Records for this exercise:
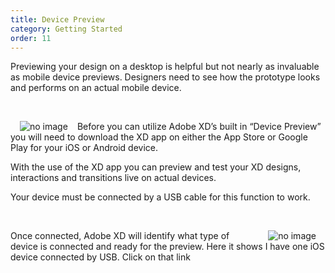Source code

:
 ```yaml
---
title: Device Preview
category: Getting Started
order: 11
---
```


Previewing your design on a desktop is helpful but not nearly as invaluable as mobile device previews. Designers need to see how the prototype looks and performs on an actual mobile device.   

&nbsp;  

<img style="padding: 0px 15px; float: left" src="https://iwilfried.github.io/Adobe-XD-eBook/images/XD-Device-Preview-01.png" alt="no image" />Before you can utilize Adobe XD’s built in “Device Preview” you will need to download the XD app on either the App Store or Google Play for your iOS or Android device.  

With the use of the XD app you can preview and test your XD designs, interactions and transitions live on actual devices. 

Your device must be connected by a USB cable for this function to work.

&nbsp;  

<img style="padding: 0px 15px; float: right" src="https://iwilfried.github.io/Adobe-XD-eBook/images/XD-Device-Preview-02.png" alt="no image" />Once connected, Adobe XD will identify what type of device is connected and ready for the preview.
Here it shows I have one iOS device connected by USB. Click on that link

Task brief: Reply with the number of lines in the preceding entries that contain "actual", and no other words.

Response area: 2